Entries supplied -
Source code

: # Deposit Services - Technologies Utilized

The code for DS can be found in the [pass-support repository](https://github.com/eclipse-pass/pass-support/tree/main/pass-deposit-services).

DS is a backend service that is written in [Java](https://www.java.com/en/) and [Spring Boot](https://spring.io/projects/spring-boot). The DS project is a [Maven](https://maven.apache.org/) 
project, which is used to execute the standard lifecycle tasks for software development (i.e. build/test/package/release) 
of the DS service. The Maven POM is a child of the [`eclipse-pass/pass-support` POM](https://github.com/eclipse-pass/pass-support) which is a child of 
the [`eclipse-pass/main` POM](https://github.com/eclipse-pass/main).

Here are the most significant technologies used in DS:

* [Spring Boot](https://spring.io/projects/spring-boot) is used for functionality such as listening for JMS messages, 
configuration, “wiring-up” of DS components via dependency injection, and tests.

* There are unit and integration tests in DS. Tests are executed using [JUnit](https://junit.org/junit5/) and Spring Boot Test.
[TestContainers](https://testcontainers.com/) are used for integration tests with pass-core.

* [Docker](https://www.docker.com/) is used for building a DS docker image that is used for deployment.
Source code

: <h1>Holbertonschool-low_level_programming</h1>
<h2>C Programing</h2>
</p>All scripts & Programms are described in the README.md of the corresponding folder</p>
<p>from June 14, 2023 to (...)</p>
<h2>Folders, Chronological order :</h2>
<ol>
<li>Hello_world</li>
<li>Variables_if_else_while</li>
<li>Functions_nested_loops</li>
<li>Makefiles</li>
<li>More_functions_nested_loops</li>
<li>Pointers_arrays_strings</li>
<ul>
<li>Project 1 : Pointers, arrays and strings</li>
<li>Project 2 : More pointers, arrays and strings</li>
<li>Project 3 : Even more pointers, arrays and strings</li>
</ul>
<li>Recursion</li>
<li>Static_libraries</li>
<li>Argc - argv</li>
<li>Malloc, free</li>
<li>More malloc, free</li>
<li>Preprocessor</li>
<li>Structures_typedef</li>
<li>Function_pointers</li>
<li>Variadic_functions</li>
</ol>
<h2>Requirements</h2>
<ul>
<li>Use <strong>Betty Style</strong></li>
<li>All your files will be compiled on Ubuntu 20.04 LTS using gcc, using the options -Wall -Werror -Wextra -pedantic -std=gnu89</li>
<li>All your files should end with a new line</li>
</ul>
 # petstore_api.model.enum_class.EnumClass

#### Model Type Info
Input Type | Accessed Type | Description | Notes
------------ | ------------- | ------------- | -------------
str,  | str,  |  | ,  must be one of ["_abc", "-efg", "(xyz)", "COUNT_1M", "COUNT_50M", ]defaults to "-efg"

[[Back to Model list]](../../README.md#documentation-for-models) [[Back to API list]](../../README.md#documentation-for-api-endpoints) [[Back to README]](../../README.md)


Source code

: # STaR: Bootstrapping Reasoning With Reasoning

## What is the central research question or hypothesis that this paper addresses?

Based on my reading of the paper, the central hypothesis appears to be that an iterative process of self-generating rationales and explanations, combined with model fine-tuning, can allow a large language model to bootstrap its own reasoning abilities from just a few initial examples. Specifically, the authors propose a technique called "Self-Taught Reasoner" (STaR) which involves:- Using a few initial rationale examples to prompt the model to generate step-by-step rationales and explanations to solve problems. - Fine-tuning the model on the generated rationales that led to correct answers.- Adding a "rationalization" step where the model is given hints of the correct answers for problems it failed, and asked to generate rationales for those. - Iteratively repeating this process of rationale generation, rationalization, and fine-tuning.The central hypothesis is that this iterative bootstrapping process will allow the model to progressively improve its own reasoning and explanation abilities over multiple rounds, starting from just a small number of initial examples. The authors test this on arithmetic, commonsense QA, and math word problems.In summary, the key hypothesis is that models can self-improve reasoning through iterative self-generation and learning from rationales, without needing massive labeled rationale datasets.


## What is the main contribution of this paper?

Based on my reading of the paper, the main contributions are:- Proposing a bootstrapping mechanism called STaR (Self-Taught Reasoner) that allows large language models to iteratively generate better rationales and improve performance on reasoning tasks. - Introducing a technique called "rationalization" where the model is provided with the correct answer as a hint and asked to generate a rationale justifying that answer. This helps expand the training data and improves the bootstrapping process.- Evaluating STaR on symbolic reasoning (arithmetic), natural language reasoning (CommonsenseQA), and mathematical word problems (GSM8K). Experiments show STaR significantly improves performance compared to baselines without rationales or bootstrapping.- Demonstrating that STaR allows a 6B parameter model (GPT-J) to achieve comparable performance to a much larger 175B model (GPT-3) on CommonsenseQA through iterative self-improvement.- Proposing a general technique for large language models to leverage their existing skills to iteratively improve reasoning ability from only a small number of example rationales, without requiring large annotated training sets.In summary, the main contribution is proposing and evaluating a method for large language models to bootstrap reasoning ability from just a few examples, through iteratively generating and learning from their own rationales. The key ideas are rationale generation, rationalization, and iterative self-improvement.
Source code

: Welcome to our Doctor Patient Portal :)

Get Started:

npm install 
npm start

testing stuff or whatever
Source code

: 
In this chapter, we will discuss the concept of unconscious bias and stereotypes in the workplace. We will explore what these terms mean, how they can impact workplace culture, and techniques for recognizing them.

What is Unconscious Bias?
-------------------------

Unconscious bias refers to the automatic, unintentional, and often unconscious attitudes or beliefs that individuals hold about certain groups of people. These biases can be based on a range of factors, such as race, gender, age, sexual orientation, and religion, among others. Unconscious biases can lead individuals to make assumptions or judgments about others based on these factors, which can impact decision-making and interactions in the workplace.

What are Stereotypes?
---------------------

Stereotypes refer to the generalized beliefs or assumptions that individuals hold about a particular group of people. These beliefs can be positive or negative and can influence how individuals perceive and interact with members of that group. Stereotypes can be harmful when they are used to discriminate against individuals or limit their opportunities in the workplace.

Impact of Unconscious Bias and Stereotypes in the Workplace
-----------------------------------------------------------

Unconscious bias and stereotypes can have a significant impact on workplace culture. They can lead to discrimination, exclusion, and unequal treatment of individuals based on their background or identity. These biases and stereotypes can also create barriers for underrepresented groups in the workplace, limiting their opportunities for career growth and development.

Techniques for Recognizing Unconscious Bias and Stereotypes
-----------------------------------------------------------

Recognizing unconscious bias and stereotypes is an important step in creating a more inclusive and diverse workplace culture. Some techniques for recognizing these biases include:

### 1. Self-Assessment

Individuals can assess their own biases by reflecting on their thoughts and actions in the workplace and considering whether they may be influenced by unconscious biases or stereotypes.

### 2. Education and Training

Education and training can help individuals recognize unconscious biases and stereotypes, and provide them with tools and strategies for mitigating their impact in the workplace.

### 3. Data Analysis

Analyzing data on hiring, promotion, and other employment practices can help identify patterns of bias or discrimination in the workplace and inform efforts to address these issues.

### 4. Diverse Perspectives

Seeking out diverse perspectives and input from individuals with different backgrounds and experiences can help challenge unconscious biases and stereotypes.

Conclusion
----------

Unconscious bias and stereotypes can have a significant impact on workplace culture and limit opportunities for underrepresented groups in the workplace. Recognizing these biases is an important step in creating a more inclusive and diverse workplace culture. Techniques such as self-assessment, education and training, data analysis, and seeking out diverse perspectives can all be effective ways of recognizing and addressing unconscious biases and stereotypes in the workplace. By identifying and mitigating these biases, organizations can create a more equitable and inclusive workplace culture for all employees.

Exercise details -
Copy each entry exactly, leaving every line as it is.

Written response -
Source code

: # Deposit Services - Technologies Utilized

The code for DS can be found in the [pass-support repository](https://github.com/eclipse-pass/pass-support/tree/main/pass-deposit-services).

DS is a backend service that is written in [Java](https://www.java.com/en/) and [Spring Boot](https://spring.io/projects/spring-boot). The DS project is a [Maven](https://maven.apache.org/) 
project, which is used to execute the standard lifecycle tasks for software development (i.e. build/test/package/release) 
of the DS service. The Maven POM is a child of the [`eclipse-pass/pass-support` POM](https://github.com/eclipse-pass/pass-support) which is a child of 
the [`eclipse-pass/main` POM](https://github.com/eclipse-pass/main).

Here are the most significant technologies used in DS:

* [Spring Boot](https://spring.io/projects/spring-boot) is used for functionality such as listening for JMS messages, 
configuration, “wiring-up” of DS components via dependency injection, and tests.

* There are unit and integration tests in DS. Tests are executed using [JUnit](https://junit.org/junit5/) and Spring Boot Test.
[TestContainers](https://testcontainers.com/) are used for integration tests with pass-core.

* [Docker](https://www.docker.com/) is used for building a DS docker image that is used for deployment.
Source code

: <h1>Holbertonschool-low_level_programming</h1>
<h2>C Programing</h2>
</p>All scripts & Programms are described in the README.md of the corresponding folder</p>
<p>from June 14, 2023 to (...)</p>
<h2>Folders, Chronological order :</h2>
<ol>
<li>Hello_world</li>
<li>Variables_if_else_while</li>
<li>Functions_nested_loops</li>
<li>Makefiles</li>
<li>More_functions_nested_loops</li>
<li>Pointers_arrays_strings</li>
<ul>
<li>Project 1 : Pointers, arrays and strings</li>
<li>Project 2 : More pointers, arrays and strings</li>
<li>Project 3 : Even more pointers, arrays and strings</li>
</ul>
<li>Recursion</li>
<li>Static_libraries</li>
<li>Argc - argv</li>
<li>Malloc, free</li>
<li>More malloc, free</li>
<li>Preprocessor</li>
<li>Structures_typedef</li>
<li>Function_pointers</li>
<li>Variadic_functions</li>
</ol>
<h2>Requirements</h2>
<ul>
<li>Use <strong>Betty Style</strong></li>
<li>All your files will be compiled on Ubuntu 20.04 LTS using gcc, using the options -Wall -Werror -Wextra -pedantic -std=gnu89</li>
<li>All your files should end with a new line</li>
</ul>
 # petstore_api.model.enum_class.EnumClass

#### Model Type Info
Input Type | Accessed Type | Description | Notes
------------ | ------------- | ------------- | -------------
str,  | str,  |  | ,  must be one of ["_abc", "-efg", "(xyz)", "COUNT_1M", "COUNT_50M", ]defaults to "-efg"

[[Back to Model list]](../../README.md#documentation-for-models) [[Back to API list]](../../README.md#documentation-for-api-endpoints) [[Back to README]](../../README.md)


Source code

: # STaR: Bootstrapping Reasoning With Reasoning

## What is the central research question or hypothesis that this paper addresses?

Based on my reading of the paper, the central hypothesis appears to be that an iterative process of self-generating rationales and explanations, combined with model fine-tuning, can allow a large language model to bootstrap its own reasoning abilities from just a few initial examples. Specifically, the authors propose a technique called "Self-Taught Reasoner" (STaR) which involves:- Using a few initial rationale examples to prompt the model to generate step-by-step rationales and explanations to solve problems. - Fine-tuning the model on the generated rationales that led to correct answers.- Adding a "rationalization" step where the model is given hints of the correct answers for problems it failed, and asked to generate rationales for those. - Iteratively repeating this process of rationale generation, rationalization, and fine-tuning.The central hypothesis is that this iterative bootstrapping process will allow the model to progressively improve its own reasoning and explanation abilities over multiple rounds, starting from just a small number of initial examples. The authors test this on arithmetic, commonsense QA, and math word problems.In summary, the key hypothesis is that models can self-improve reasoning through iterative self-generation and learning from rationales, without needing massive labeled rationale datasets.


## What is the main contribution of this paper?

Based on my reading of the paper, the main contributions are:- Proposing a bootstrapping mechanism called STaR (Self-Taught Reasoner) that allows large language models to iteratively generate better rationales and improve performance on reasoning tasks. - Introducing a technique called "rationalization" where the model is provided with the correct answer as a hint and asked to generate a rationale justifying that answer. This helps expand the training data and improves the bootstrapping process.- Evaluating STaR on symbolic reasoning (arithmetic), natural language reasoning (CommonsenseQA), and mathematical word problems (GSM8K). Experiments show STaR significantly improves performance compared to baselines without rationales or bootstrapping.- Demonstrating that STaR allows a 6B parameter model (GPT-J) to achieve comparable performance to a much larger 175B model (GPT-3) on CommonsenseQA through iterative self-improvement.- Proposing a general technique for large language models to leverage their existing skills to iteratively improve reasoning ability from only a small number of example rationales, without requiring large annotated training sets.In summary, the main contribution is proposing and evaluating a method for large language models to bootstrap reasoning ability from just a few examples, through iteratively generating and learning from their own rationales. The key ideas are rationale generation, rationalization, and iterative self-improvement.
Source code

: Welcome to our Doctor Patient Portal :)

Get Started:

npm install 
npm start

testing stuff or whatever
Source code

: 
In this chapter, we will discuss the concept of unconscious bias and stereotypes in the workplace. We will explore what these terms mean, how they can impact workplace culture, and techniques for recognizing them.

What is Unconscious Bias?
-------------------------

Unconscious bias refers to the automatic, unintentional, and often unconscious attitudes or beliefs that individuals hold about certain groups of people. These biases can be based on a range of factors, such as race, gender, age, sexual orientation, and religion, among others. Unconscious biases can lead individuals to make assumptions or judgments about others based on these factors, which can impact decision-making and interactions in the workplace.

What are Stereotypes?
---------------------

Stereotypes refer to the generalized beliefs or assumptions that individuals hold about a particular group of people. These beliefs can be positive or negative and can influence how individuals perceive and interact with members of that group. Stereotypes can be harmful when they are used to discriminate against individuals or limit their opportunities in the workplace.

Impact of Unconscious Bias and Stereotypes in the Workplace
-----------------------------------------------------------

Unconscious bias and stereotypes can have a significant impact on workplace culture. They can lead to discrimination, exclusion, and unequal treatment of individuals based on their background or identity. These biases and stereotypes can also create barriers for underrepresented groups in the workplace, limiting their opportunities for career growth and development.

Techniques for Recognizing Unconscious Bias and Stereotypes
-----------------------------------------------------------

Recognizing unconscious bias and stereotypes is an important step in creating a more inclusive and diverse workplace culture. Some techniques for recognizing these biases include:

### 1. Self-Assessment

Individuals can assess their own biases by reflecting on their thoughts and actions in the workplace and considering whether they may be influenced by unconscious biases or stereotypes.

### 2. Education and Training

Education and training can help individuals recognize unconscious biases and stereotypes, and provide them with tools and strategies for mitigating their impact in the workplace.

### 3. Data Analysis

Analyzing data on hiring, promotion, and other employment practices can help identify patterns of bias or discrimination in the workplace and inform efforts to address these issues.

### 4. Diverse Perspectives

Seeking out diverse perspectives and input from individuals with different backgrounds and experiences can help challenge unconscious biases and stereotypes.

Conclusion
----------

Unconscious bias and stereotypes can have a significant impact on workplace culture and limit opportunities for underrepresented groups in the workplace. Recognizing these biases is an important step in creating a more inclusive and diverse workplace culture. Techniques such as self-assessment, education and training, data analysis, and seeking out diverse perspectives can all be effective ways of recognizing and addressing unconscious biases and stereotypes in the workplace. By identifying and mitigating these biases, organizations can create a more equitable and inclusive workplace culture for all employees.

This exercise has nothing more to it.